Selon le rapport, certains coûts ont augmenté, comme ceux des aliments pour animaux, à 0,76 $ par hectolitre, et du carburant, à 0,28 $ par hectolitre. Mais d’autres coûts unitaires ont baissé, ce qui l’emporte sur les éléments qui coûtent plus cher. Par exemple, les coûts de la main-d’œuvre normalisée à taux fixe et de la main-d’œuvre en général ont diminué de 0,91 $ par hectolitre, et le coût en capital normalisé a diminué de 0,54 $ par hectolitre. La formule d’établissement des prix de la CCL tient compte de tous les aspects de l’élevage laitier, de l’infrastructure à la médecine vétérinaire en passant par la promotion ; tout, à l’exception des subventions accordées aux exploitants de fermes laitières pour les pertes hypothétiques découlant des accords commerciaux. La marge d’erreur de l’enquête de cette année était de 2,06 %, soit moins qu’en 2020 (2,35 %).

Cela dit, les premiers résultats de l’enquête 2022 suggèrent que les coûts augmentent, mais cela devrait avoir une incidence sur les prix en 2023, et non cette année.

Le plus décevant est le fait que la Commission canadienne du lait, dont la ministre Marie-Claude Bibeau est responsable, a probablement succombé aux pressions de l’industrie laitière en augmentant les prix à la ferme sans aucune donnée empirique. Tout est anecdotique. Cela démontre à quel point la gouvernance de la CCL est devenue un handicap pour la réputation de l’industrie et pour les consommateurs canadiens.

L’idée que la production laitière par unité puisse être moins coûteuse peut sembler contre-intuitive. Après tout, l’inflation touche tous les aspects de notre vie. Les agriculteurs, les experts du secteur et même le public canadien se sont ralliés à l’argument selon lequel tout est plus cher, même pour les exploitants de fermes laitières. Pourtant, la réalité est que de nombreuses fermes laitières fonctionnent aujourd’hui pratiquement sans aucun être humain. La technologie prend en charge les aspects les plus intensifs de l’élevage laitier.

La génétique laitière a également fait de grands progrès.
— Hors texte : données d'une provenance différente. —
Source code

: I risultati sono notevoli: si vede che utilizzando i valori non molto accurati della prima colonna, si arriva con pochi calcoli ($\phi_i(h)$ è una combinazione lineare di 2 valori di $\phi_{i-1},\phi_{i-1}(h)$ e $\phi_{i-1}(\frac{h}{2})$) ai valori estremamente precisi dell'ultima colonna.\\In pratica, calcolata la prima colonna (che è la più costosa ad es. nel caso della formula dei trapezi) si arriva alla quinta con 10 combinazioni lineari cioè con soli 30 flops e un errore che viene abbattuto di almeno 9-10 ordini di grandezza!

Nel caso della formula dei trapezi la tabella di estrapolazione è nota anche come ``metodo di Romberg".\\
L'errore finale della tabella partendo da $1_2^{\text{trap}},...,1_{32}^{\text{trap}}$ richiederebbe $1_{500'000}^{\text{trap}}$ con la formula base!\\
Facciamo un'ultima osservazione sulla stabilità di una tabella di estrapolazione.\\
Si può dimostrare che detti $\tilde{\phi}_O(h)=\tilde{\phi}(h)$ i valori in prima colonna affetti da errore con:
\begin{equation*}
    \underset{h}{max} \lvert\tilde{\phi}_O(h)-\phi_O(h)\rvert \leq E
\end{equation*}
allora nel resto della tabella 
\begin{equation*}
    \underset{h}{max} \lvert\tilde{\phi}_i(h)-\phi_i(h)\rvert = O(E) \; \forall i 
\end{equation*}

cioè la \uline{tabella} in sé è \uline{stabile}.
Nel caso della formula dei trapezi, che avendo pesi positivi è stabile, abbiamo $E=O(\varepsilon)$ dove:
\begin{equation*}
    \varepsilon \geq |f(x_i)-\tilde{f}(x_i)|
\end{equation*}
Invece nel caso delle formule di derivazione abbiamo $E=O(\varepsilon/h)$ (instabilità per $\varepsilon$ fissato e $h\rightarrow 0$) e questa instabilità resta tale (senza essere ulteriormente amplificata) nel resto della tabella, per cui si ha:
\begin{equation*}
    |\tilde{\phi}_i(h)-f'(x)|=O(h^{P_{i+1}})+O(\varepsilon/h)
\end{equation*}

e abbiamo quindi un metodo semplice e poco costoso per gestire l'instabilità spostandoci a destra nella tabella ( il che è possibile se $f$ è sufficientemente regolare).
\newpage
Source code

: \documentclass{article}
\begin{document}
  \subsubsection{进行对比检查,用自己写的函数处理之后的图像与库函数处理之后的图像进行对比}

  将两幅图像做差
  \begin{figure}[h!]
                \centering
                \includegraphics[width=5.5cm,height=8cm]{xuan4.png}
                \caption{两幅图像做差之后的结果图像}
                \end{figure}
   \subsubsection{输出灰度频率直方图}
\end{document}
Selon certaines estimations américaines, l’industrie laitière produit 60 % de lait en plus avec 30 % de vaches en moins par rapport aux années 1970. Selon Agriculture et Agroalimentaire Canada, le Canada comptait 977 000 vaches laitières en 2021 et produisait 95 millions d’hectolitres de lait. En 1990, le Canada disposait d’environ 1,4 million de vaches laitières et produisait 73 millions d’hectolitres de lait. Cela représente 43 % de vaches en moins, pour une augmentation de 31 % de la production. Cela devrait permettre de réduire les coûts.

L’épisode du Buttergate de l’année dernière, lorsque les Canadiens ont appris que les exploitants de fermes laitières utilisaient des dérivés d’huile de palme importés d’Indonésie ou de Malaisie pour produire davantage de matière grasse, s’inscrit dans le même mode opératoire. Non seulement cela a rendu le beurre plus dur, mais l’utilisation de l’acide palmitique est une autre méthode permettant de diminuer les coûts tout en générant plus de revenus. Cette pratique a été interdite pendant un certain temps, mais les exploitants de fermes laitières ont renoué avec elle. Le groupe des Producteurs laitiers du Canada se contente de décourager – et non d’interdire – la pratique, car l’élevage laitier est autoréglementé avec peu de surveillance gouvernementale sur l’assurance qualité.

Cela démontre à quel point la CCL est moralement et éthiquement compromise. Elle doit immédiatement prendre ses distances avec le secteur laitier.

Plus de transparence et d’honnêteté ainsi qu’une meilleure communication amélioreraient l’image publique de la société de la Couronne. La plupart des sociétés d’État fédérales ont toujours été disposées à fournir des données permettant au public canadien de comprendre et d’apprécier leur travail, mais pas la Commission canadienne du lait.

Pendant des années, de nombreuses personnes ont prétendu que la CCL trompait le public. Nous savons maintenant que la « preuve irréfutable » de l’industrie laitière canadienne était bien réelle.